Every blogger is different. Some are journalists. Some are brand ambassadors. Some do it for fun. So I shouldn’t title this “Why I stopped pitching bloggers” because some would be perfect pitches, but in my experience, most want to get paid and most clients don’t set aside an extra budget for advertising. THAT IS WHY I STOPPED PITCHING BLOGGERS. WITHOUT A BUDGET, I CAN’T PAY THEM! Fellow bloggers, would you rather me pitch you, then tell you I don’t have a budget to pay you? Probably not.
I did have a budget for bloggers once. One client wanted to be in the “mommy blogs.” Well, I pitched them and got HUNDREDS of media kits. This one charges this much, or you can be in this baby guide for this much, this includes this many social media shares, and on and on. After sorting through them all and then handing the findings over to the client, they picked ONE. Obviously, you can’t pay everyone who asks. They picked who they thought would give them their best ROI. All the other bloggers weren’t too happy with me, but what can a girl do?!

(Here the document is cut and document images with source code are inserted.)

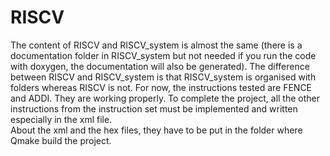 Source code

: # RISCV
The content of RISCV and RISCV_system is almost the same (there is a documentation folder in RISCV_system but not needed if you run the code with doxygen, the documentation will also be generated). 
The difference between RISCV and RISCV_system is that RISCV_system is organised with folders whereas RISCV is not.
For now, the instructions tested are FENCE and ADDI. They are working properly. To complete the project, all the other instructions from the instruction set must be implemented and written especially in the xml file.  
About the xml and the hex files, they have to be put in the folder where Qmake build the project.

So bloggers, if you are going to be on a database like Cision or Meltwater, do not get upset when a publicists pitches you. While some may have a separate budget for advertising, after paying a monthly PR retainer of thousands, most do not. If you don’t like it, you should probably get off a database used by publicists. Keep in mind, if a publicists sends you something you like or in your niche, it could not only serve you as an idea for your next blog, but if you decide to use that pitch, not only is the PR company sharing that post, but so is the client which = more views for you. (And let’s be honest, your entire blog should not be one big advertisement either.)
Publicists, if a clients goal is to make it on blogs, explain to them eight times out of 10, it is not earned. It is paid. Some do it for free. (I have. If it’s for a good cause or fits my niche, why not?!) When I do pitch bloggers, which isn’t often (hence what is written above), I make it very clear I am pitching for editorial purposes only and do not have a budget for advertising or sponsored posts (unless I do.)
Finally, I’m ending with what a fellow PR professional posted in a PR group I’m in… which basically sums up this entire post: “Please don’t be offended and confuse PR for marketing. PR professionals get paid to garner editoral (not advertorial) placements. Blogging is an amazing way to build a business and I totally respect that some bloggers are trying to make a living, but those should be talking to marketing/ad sales if they want to be paid. If I don’t have to pay a Today show producer to consider covering something why would I pay a blogger? That being said, if the client gives me a budget to do marketing/paid sponsored posts, etc, you can bet I’m happy to pay for influential placement.”